§ **Task directions**: Each line below that contains the word "imgur" must be copied.

§ **Given information**:
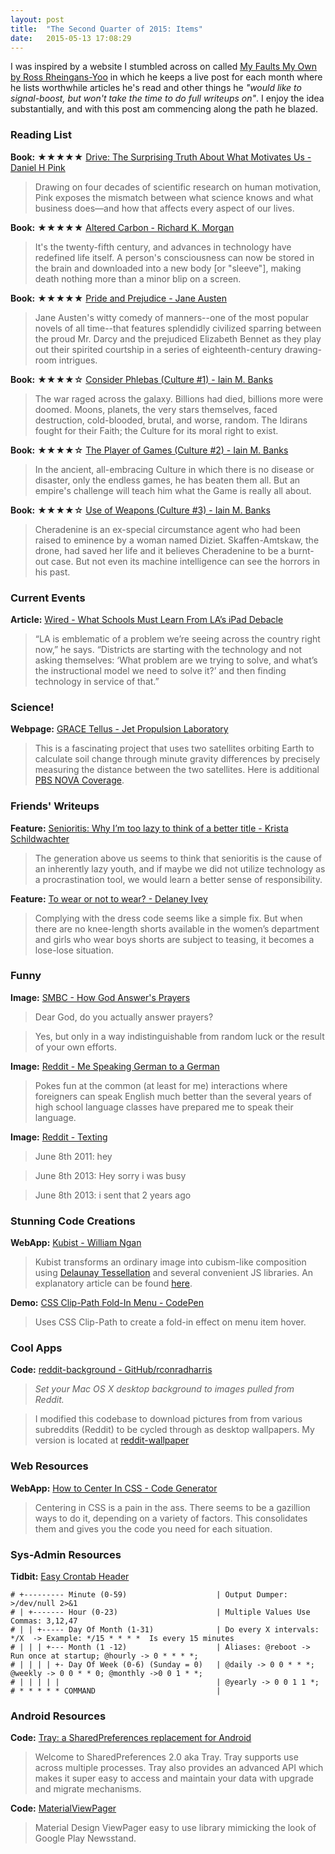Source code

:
 ```yaml
---
layout: post
title:  "The Second Quarter of 2015: Items"
date:   2015-05-13 17:08:29
---
```


I was inspired by a website I stumbled across on called [My Faults My Own by Ross Rheingans-Yoo](http://blog.rossry.net/reading/) in which he keeps a live post for each month where he lists worthwhile articles he's read and other things he _"would like to signal-boost, but won't take the time to do full writeups on"_. I enjoy the idea substantially, and with this post am commencing along the path he blazed.

<!--
For my future reference, here are the appropriate tags that can be used:
 - Blog
 - Book
 - Feature
 - Article
 - Webpage
 - Tweet
 - Image
 - Tutorial
 - Documentation
 - Tidbit
 - WebApp
 - Demo
 - Code
 - ... (add more as needed)

The format should be as follows:

	### HEADER_ABOUT_THE_GENERAL_IDEA_OF_FOLLOWING_LINKS
	
	**TAG_TYPE:** [LINK_TITLE](LINK_URL)
	> QUOTE_FROM_THE_LINK_OR_DESCRIPTION

	**TAG_TYPE:** [LINK_TITLE](LINK_URL)
	> QUOTE_FROM_THE_LINK_OR_DESCRIPTION

Let's see how this works out!
-->

### Reading List

**Book:** ★★★★★ [Drive: The Surprising Truth About What Motivates Us - Daniel H Pink](https://www.goodreads.com/book/show/6452796-drive)
> Drawing on four decades of scientific research on human motivation, Pink exposes the mismatch between what science knows and what business does—and how that affects every aspect of our lives.
<!--break-->
**Book:** ★★★★★ [Altered Carbon - Richard K. Morgan](https://www.goodreads.com/book/show/40445.Altered_Carbon)
> It's the twenty-fifth century, and advances in technology have redefined life itself. A person's consciousness can now be stored in the brain and downloaded into a new body [or "sleeve"], making death nothing more than a minor blip on a screen.

**Book:** ★★★★★ [Pride and Prejudice - Jane Austen](https://www.goodreads.com/book/show/1885.Pride_and_Prejudice)
> Jane Austen's witty comedy of manners--one of the most popular novels of all time--that features splendidly civilized sparring between the proud Mr. Darcy and the prejudiced Elizabeth Bennet as they play out their spirited courtship in a series of eighteenth-century drawing-room intrigues.

**Book:** ★★★★☆ [Consider Phlebas (Culture #1) - Iain M. Banks](https://www.goodreads.com/book/show/8935689-consider-phlebas)
> The war raged across the galaxy. Billions had died, billions more were doomed. Moons, planets, the very stars themselves, faced destruction, cold-blooded, brutal, and worse, random. The Idirans fought for their Faith; the Culture for its moral right to exist.

**Book:** ★★★★☆ [The Player of Games (Culture #2) - Iain M. Banks](https://www.goodreads.com/book/show/18630.The_Player_of_Games)
> In the ancient, all-embracing Culture in which there is no disease or disaster, only the endless games, he has beaten them all. But an empire's challenge will teach him what the Game is really all about.

**Book:** ★★★★☆ [Use of Weapons (Culture #3) - Iain M. Banks](https://www.goodreads.com/book/show/12007.Use_of_Weapons)
> Cheradenine is an ex-special circumstance agent who had been raised to eminence by a woman named Diziet. Skaffen-Amtskaw, the drone, had saved her life and it believes Cheradenine to be a burnt-out case. But not even its machine intelligence can see the horrors in his past.

### Current Events

**Article:** [Wired - What Schools Must Learn From LA’s iPad Debacle](http://www.wired.com/2015/05/los-angeles-edtech/)
> “LA is emblematic of a problem we’re seeing across the country right now,” he says. “Districts are starting with the technology and not asking themselves: ‘What problem are we trying to solve, and what’s the instructional model we need to solve it?’ and then finding technology in service of that.”

### Science!

**Webpage:** [GRACE Tellus - Jet Propulsion Laboratory](http://grace.jpl.nasa.gov/)
> This is a fascinating project that uses two satellites orbiting Earth to calculate soil change through minute gravity differences by precisely measuring the distance between the two satellites. Here is additional [PBS NOVA Coverage](http://www.pbs.org/wgbh/nova/next/earth/space-weighing-groundwater-lost-irrigation/).

### Friends' Writeups

**Feature:** [Senioritis: Why I’m too lazy to think of a better title - Krista Schildwachter](http://highschool.latimes.com/corona-del-mar-high-school/senioritis-why-im-too-lazy-to-think-of-a-better-title/)
> The generation above us seems to think that senioritis is the cause of an inherently lazy youth, and if maybe we did not utilize technology as a procrastination tool, we would learn a better sense of responsibility.

**Feature:** [To wear or not to wear? - Delaney Ivey](http://highschool.latimes.com/corona-del-mar-high-school/to-wear-or-not-to-wear/)
> Complying with the dress code seems like a simple fix. But when there are no knee-length shorts available in the women’s department and girls who wear boys shorts are subject to teasing, it becomes a lose-lose situation.

### Funny

**Image:** [SMBC - How God Answer's Prayers](http://smbc-comics.com/comics/20090709.gif)
> Dear God, do you actually answer prayers?

> Yes, but only in a way indistinguishable from random luck or the result of your own efforts.

**Image:** [Reddit - Me Speaking German to a German](https://i.imgur.com/9gBL1nN.jpg)
> Pokes fun at the common (at least for me) interactions where foreigners can speak English much better than the several years of high school language classes have prepared me to speak their language.

**Image:** [Reddit - Texting](http://i.imgur.com/9NyOZnT.png)
> June 8th 2011: hey

> June 8th 2013: Hey sorry i was busy

> June 8th 2013: i sent that 2 years ago

### Stunning Code Creations

**WebApp:** [Kubist - William Ngan](http://williamngan.github.io/kubist/)
> Kubist transforms an ordinary image into cubism-like composition using [Delaunay Tessellation](http://en.wikipedia.org/wiki/Delaunay_triangulation) and several convenient JS libraries. An explanatory article can be found [here](https://medium.com/@williamngan/kubist-6ed1d8025806).

**Demo:** [CSS Clip-Path Fold-In Menu - CodePen](http://codepen.io/drewminns/pen/vEZOeq)
> Uses CSS Clip-Path to create a fold-in effect on menu item hover.

### Cool Apps

**Code:** [reddit-background - GitHub/rconradharris](https://github.com/rconradharris/reddit-background)
> _Set your Mac OS X desktop background to images pulled from Reddit._

> I modified this codebase to download pictures from from various subreddits (Reddit) to be cycled through as desktop wallpapers. My version is located at [reddit-wallpaper](https://github.com/awendland/reddit-wallpaper)

### Web Resources

**WebApp:** [How to Center In CSS - Code Generator](http://howtocenterincss.com/)
> Centering in CSS is a pain in the ass. There seems to be a gazillion ways to do it, depending on a variety of factors. This consolidates them and gives you the code you need for each situation.

### Sys-Admin Resources

**Tidbit:** [Easy Crontab Header](http://www.velvetcache.org/2008/01/10/easy-crontab-header)

	# +--------- Minute (0-59)                    | Output Dumper: >/dev/null 2>&1
	# | +------- Hour (0-23)                      | Multiple Values Use Commas: 3,12,47
	# | | +----- Day Of Month (1-31)              | Do every X intervals: */X  -> Example: */15 * * * *  Is every 15 minutes
	# | | | +--- Month (1 -12)                    | Aliases: @reboot -> Run once at startup; @hourly -> 0 * * * *;
	# | | | | +- Day Of Week (0-6) (Sunday = 0)   | @daily -> 0 0 * * *; @weekly -> 0 0 * * 0; @monthly ->0 0 1 * *;
	# | | | | |                                   | @yearly -> 0 0 1 1 *;
	# * * * * * COMMAND                           |

### Android Resources

**Code:** [Tray: a SharedPreferences replacement for Android](https://github.com/grandcentrix/tray/)
> Welcome to SharedPreferences 2.0 aka Tray. Tray supports use across multiple processes. Tray also provides an advanced API which makes it super easy to access and maintain your data with upgrade and migrate mechanisms.

**Code:** [MaterialViewPager](https://github.com/grandcentrix/tray/)
> Material Design ViewPager easy to use library mimicking the look of Google Play Newsstand.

§ **Problem solution**:
**Image:** [Reddit - Me Speaking German to a German](https://i.imgur.com/9gBL1nN.jpg)
**Image:** [Reddit - Texting](http://i.imgur.com/9NyOZnT.png)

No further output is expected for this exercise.